Prompt:
Below are some records. Say how many of their lines include the string "Marquis", giving only the number.

⁂

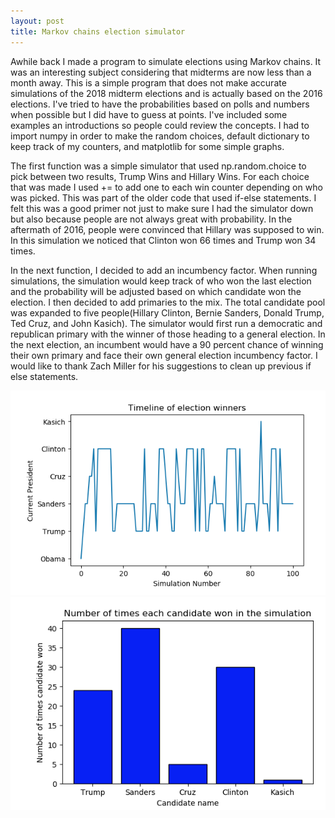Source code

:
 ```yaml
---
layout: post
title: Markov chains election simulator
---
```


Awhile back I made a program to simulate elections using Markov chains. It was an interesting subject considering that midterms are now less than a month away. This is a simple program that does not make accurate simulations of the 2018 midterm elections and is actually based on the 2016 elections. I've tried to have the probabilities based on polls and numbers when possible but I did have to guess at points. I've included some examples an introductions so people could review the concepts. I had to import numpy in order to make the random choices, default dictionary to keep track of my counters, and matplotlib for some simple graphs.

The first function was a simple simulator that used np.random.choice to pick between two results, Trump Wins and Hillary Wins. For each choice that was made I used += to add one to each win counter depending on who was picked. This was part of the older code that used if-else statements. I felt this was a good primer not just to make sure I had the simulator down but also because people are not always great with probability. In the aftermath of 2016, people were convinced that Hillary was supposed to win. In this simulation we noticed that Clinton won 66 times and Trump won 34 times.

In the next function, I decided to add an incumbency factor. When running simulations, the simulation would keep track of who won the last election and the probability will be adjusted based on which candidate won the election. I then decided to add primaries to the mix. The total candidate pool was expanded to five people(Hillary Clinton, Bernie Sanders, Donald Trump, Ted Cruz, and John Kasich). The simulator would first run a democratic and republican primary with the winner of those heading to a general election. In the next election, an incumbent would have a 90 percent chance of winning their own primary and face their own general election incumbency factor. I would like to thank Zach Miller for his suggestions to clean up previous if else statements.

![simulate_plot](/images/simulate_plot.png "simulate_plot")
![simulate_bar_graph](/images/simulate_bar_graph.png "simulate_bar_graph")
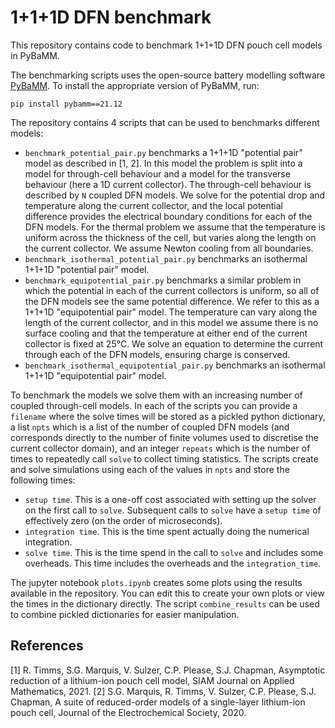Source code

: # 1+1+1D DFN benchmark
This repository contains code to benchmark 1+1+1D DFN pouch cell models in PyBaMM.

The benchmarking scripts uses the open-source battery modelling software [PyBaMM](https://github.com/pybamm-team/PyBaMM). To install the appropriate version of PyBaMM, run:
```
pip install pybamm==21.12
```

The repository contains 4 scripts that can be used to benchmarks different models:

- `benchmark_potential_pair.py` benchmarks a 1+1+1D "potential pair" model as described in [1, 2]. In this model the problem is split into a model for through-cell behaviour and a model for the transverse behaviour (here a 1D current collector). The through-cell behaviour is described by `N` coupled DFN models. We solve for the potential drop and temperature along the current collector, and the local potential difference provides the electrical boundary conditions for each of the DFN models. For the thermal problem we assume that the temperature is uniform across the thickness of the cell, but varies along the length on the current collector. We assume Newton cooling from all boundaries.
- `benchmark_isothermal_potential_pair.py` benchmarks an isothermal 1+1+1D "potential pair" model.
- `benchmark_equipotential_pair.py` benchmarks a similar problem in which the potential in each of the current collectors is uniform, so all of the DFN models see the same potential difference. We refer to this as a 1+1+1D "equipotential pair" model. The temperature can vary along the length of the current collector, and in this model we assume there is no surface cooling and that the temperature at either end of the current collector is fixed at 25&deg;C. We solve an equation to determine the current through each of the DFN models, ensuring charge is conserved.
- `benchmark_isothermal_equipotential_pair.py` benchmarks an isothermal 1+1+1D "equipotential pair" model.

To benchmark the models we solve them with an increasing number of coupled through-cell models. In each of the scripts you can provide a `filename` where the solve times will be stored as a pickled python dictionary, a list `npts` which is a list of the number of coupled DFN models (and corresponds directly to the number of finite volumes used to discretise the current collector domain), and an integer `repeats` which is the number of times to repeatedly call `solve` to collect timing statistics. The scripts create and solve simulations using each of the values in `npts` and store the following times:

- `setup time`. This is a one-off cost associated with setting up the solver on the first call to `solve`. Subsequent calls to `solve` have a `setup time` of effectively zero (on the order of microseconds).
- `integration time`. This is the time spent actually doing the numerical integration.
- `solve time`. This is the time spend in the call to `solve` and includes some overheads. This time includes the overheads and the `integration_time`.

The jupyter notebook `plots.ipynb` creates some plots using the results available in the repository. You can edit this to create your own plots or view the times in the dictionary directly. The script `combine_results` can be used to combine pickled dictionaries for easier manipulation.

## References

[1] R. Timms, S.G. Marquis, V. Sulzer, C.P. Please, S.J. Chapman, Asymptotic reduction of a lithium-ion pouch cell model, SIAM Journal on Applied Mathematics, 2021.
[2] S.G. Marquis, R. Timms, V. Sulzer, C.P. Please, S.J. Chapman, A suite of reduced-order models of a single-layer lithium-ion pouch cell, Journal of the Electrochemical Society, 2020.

⁂

Answer box:
2